### Excerpted records
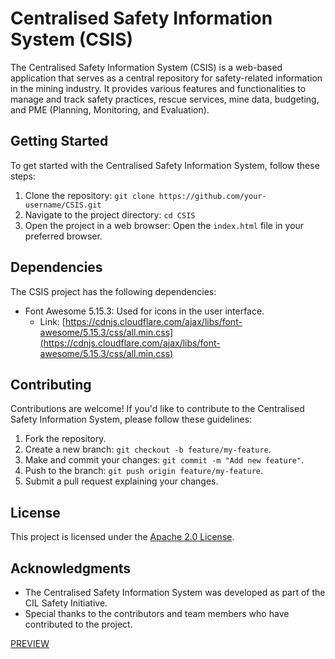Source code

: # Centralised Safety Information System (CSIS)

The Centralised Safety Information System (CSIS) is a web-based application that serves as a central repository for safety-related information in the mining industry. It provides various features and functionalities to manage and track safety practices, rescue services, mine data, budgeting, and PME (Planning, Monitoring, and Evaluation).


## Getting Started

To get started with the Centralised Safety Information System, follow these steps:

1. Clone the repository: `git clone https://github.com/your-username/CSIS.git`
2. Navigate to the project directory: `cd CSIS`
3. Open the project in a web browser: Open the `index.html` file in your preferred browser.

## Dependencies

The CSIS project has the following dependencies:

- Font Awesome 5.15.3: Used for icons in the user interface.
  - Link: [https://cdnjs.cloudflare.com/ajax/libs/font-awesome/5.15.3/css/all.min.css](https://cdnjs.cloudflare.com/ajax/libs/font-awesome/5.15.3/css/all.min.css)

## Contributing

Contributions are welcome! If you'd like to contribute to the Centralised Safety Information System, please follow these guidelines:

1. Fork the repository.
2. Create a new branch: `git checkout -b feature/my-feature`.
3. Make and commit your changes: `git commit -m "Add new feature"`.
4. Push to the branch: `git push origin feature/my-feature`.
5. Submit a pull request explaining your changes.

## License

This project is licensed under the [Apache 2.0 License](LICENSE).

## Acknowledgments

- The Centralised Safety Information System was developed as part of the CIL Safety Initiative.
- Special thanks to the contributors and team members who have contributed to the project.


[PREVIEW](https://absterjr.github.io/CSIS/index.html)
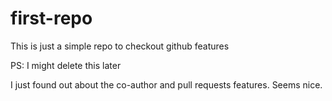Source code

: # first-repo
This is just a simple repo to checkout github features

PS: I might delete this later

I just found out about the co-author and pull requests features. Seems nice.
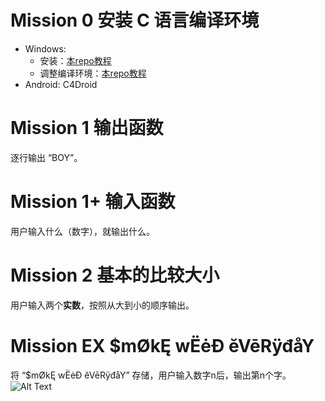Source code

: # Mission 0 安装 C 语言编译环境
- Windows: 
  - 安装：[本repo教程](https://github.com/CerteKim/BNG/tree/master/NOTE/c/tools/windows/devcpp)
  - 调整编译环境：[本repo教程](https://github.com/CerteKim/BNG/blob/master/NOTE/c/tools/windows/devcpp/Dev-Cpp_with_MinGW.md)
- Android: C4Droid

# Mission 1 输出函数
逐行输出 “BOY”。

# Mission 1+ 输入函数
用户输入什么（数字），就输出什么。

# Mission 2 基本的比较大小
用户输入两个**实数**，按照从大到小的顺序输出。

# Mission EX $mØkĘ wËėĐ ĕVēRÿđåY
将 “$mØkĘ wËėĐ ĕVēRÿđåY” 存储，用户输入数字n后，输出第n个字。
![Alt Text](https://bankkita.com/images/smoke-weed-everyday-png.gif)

...

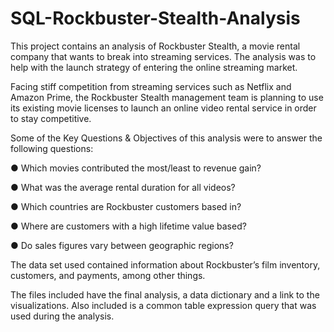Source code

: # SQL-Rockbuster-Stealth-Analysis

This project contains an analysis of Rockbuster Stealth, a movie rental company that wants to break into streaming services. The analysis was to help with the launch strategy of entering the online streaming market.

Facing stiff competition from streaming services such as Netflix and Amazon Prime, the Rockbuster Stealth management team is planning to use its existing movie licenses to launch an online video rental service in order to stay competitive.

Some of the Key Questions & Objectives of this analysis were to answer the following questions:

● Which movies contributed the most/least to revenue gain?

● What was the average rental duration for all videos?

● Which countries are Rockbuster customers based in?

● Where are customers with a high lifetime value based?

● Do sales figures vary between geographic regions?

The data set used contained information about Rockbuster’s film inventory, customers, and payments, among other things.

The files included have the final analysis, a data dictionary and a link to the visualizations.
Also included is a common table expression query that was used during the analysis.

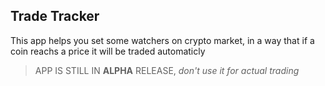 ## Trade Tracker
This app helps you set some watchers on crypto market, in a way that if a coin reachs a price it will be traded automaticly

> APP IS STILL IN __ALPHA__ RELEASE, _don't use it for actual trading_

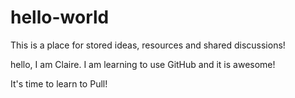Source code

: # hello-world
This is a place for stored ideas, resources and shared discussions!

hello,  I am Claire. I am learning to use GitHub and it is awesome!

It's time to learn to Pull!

--

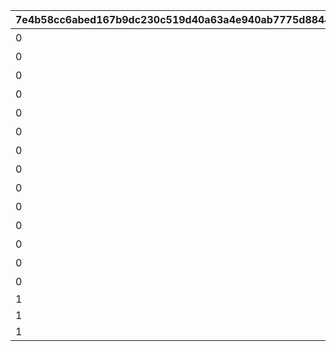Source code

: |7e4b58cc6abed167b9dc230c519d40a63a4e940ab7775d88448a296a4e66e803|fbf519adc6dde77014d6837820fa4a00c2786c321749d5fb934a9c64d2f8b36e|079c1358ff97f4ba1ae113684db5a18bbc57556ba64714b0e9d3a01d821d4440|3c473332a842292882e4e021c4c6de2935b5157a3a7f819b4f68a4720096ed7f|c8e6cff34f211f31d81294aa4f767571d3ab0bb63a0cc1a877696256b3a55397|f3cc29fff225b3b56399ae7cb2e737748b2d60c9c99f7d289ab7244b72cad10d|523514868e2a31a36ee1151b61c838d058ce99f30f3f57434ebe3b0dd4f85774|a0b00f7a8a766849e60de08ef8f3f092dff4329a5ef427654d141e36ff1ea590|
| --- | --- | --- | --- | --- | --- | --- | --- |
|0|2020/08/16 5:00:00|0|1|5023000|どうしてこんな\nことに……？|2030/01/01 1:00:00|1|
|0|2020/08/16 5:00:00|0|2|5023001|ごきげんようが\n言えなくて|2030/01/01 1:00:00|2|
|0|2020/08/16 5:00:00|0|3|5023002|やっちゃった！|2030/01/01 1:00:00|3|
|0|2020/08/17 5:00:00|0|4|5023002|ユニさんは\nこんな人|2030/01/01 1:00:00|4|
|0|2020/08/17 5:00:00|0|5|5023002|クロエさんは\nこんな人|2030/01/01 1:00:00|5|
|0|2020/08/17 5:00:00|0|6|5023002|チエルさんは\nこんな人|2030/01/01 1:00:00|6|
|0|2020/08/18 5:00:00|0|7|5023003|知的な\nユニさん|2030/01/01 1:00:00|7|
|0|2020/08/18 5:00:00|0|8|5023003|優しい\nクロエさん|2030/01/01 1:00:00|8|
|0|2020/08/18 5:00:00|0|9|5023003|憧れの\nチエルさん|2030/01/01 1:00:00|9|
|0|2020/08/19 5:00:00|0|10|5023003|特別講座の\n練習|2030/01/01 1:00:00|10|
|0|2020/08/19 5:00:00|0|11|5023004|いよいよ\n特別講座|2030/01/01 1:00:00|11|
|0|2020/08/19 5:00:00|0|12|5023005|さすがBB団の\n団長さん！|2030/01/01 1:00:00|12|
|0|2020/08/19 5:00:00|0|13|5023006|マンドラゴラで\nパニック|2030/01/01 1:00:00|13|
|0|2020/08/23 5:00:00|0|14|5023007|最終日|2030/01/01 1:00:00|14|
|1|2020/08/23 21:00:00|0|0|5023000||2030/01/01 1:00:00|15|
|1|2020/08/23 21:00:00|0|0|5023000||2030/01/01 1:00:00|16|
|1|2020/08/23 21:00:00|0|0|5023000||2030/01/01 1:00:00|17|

### What the exercise asks
If a line in the records above contains the word "streaming", copy it.

### Exercise solution
This project contains an analysis of Rockbuster Stealth, a movie rental company that wants to break into streaming services. The analysis was to help with the launch strategy of entering the online streaming market.
Facing stiff competition from streaming services such as Netflix and Amazon Prime, the Rockbuster Stealth management team is planning to use its existing movie licenses to launch an online video rental service in order to stay competitive.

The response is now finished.